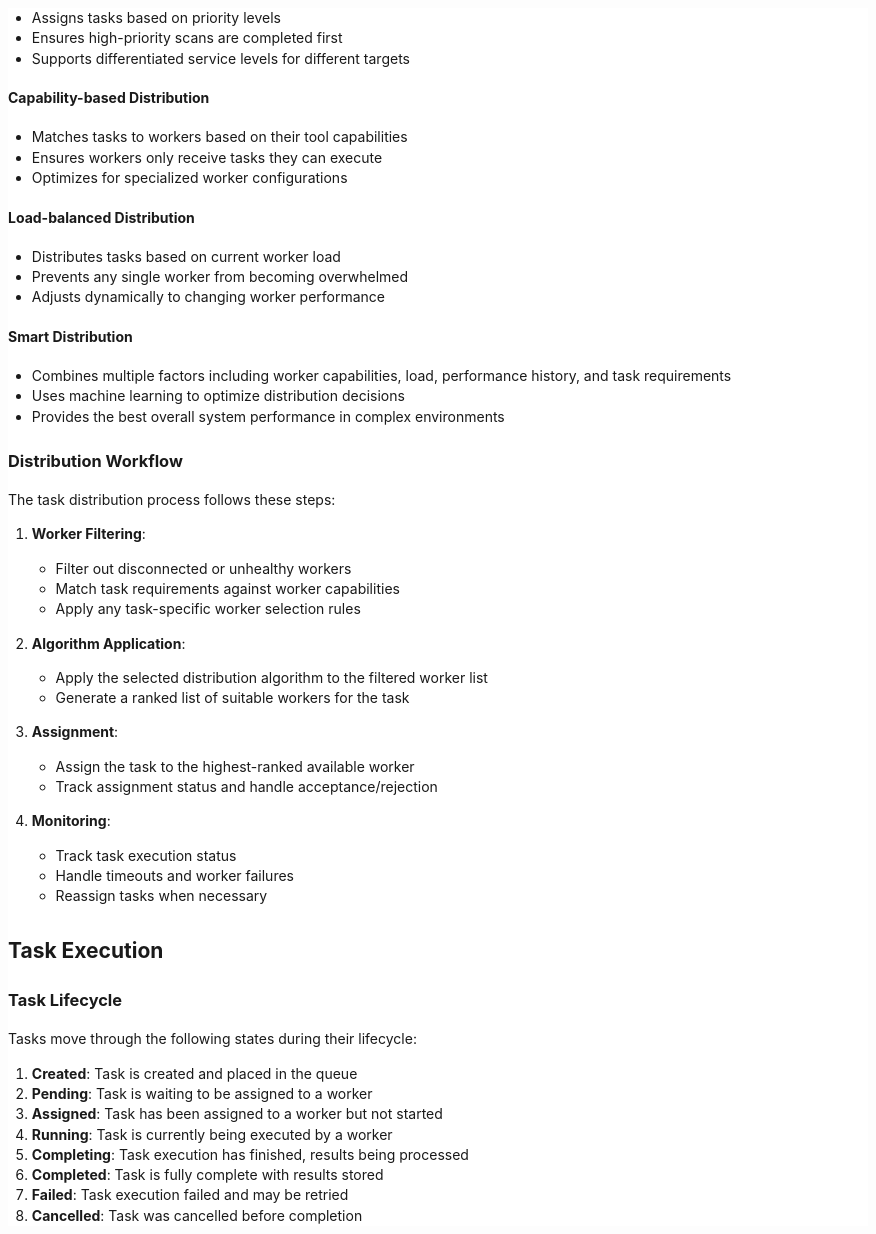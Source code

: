 - Assigns tasks based on priority levels
- Ensures high-priority scans are completed first
- Supports differentiated service levels for different targets

#### Capability-based Distribution

- Matches tasks to workers based on their tool capabilities
- Ensures workers only receive tasks they can execute
- Optimizes for specialized worker configurations

#### Load-balanced Distribution

- Distributes tasks based on current worker load
- Prevents any single worker from becoming overwhelmed
- Adjusts dynamically to changing worker performance

#### Smart Distribution

- Combines multiple factors including worker capabilities, load, performance history, and task requirements
- Uses machine learning to optimize distribution decisions
- Provides the best overall system performance in complex environments

### Distribution Workflow

The task distribution process follows these steps:

1. **Worker Filtering**:
   - Filter out disconnected or unhealthy workers
   - Match task requirements against worker capabilities
   - Apply any task-specific worker selection rules

2. **Algorithm Application**:
   - Apply the selected distribution algorithm to the filtered worker list
   - Generate a ranked list of suitable workers for the task

3. **Assignment**:
   - Assign the task to the highest-ranked available worker
   - Track assignment status and handle acceptance/rejection

4. **Monitoring**:
   - Track task execution status
   - Handle timeouts and worker failures
   - Reassign tasks when necessary

## Task Execution

### Task Lifecycle

Tasks move through the following states during their lifecycle:

1. **Created**: Task is created and placed in the queue
2. **Pending**: Task is waiting to be assigned to a worker
3. **Assigned**: Task has been assigned to a worker but not started
4. **Running**: Task is currently being executed by a worker
5. **Completing**: Task execution has finished, results being processed
6. **Completed**: Task is fully complete with results stored
7. **Failed**: Task execution failed and may be retried
8. **Cancelled**: Task was cancelled before completion
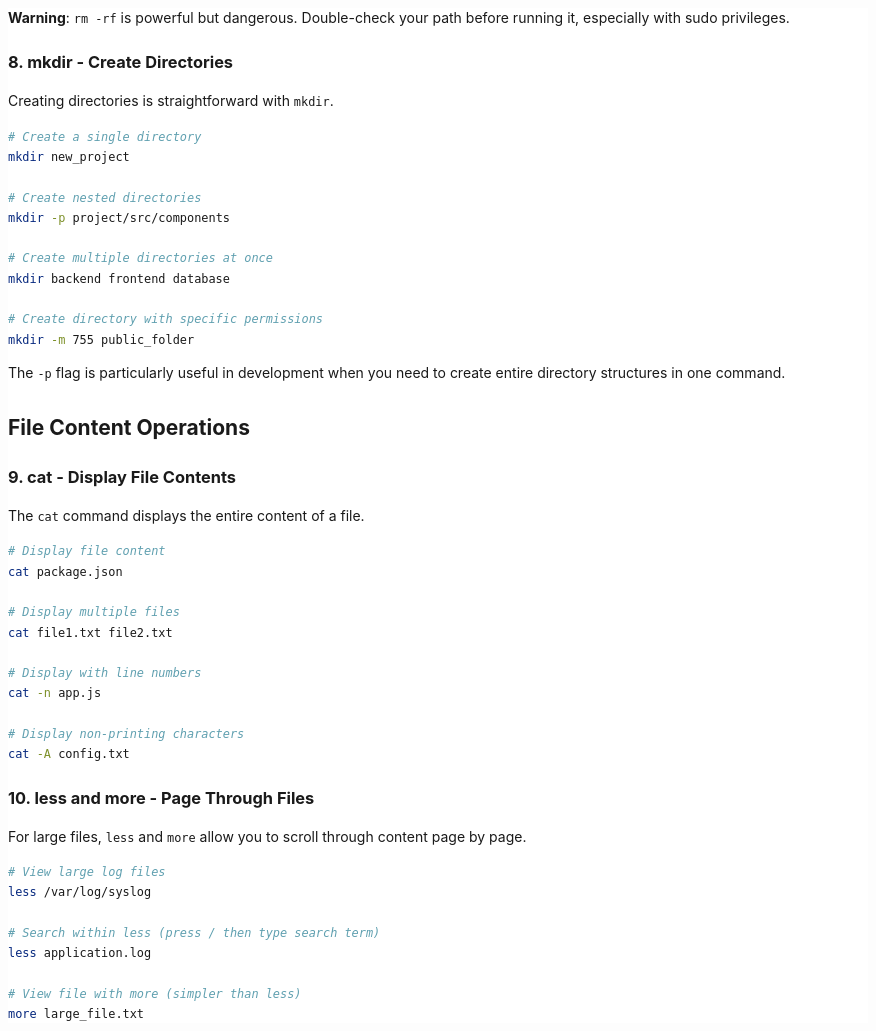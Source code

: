 **Warning**: `rm -rf` is powerful but dangerous. Double-check your path before running it, especially with sudo privileges.

### 8. mkdir - Create Directories

Creating directories is straightforward with `mkdir`.

```bash
# Create a single directory
mkdir new_project

# Create nested directories
mkdir -p project/src/components

# Create multiple directories at once
mkdir backend frontend database

# Create directory with specific permissions
mkdir -m 755 public_folder
```

The `-p` flag is particularly useful in development when you need to create entire directory structures in one command.

## File Content Operations

### 9. cat - Display File Contents

The `cat` command displays the entire content of a file.

```bash
# Display file content
cat package.json

# Display multiple files
cat file1.txt file2.txt

# Display with line numbers
cat -n app.js

# Display non-printing characters
cat -A config.txt
```

### 10. less and more - Page Through Files

For large files, `less` and `more` allow you to scroll through content page by page.

```bash
# View large log files
less /var/log/syslog

# Search within less (press / then type search term)
less application.log

# View file with more (simpler than less)
more large_file.txt
```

Assigned task. Which lines in the records above hold the string "levels"? Copy each of them.

Written reply.
: - Assigns tasks based on priority levels
- Supports differentiated service levels for different targets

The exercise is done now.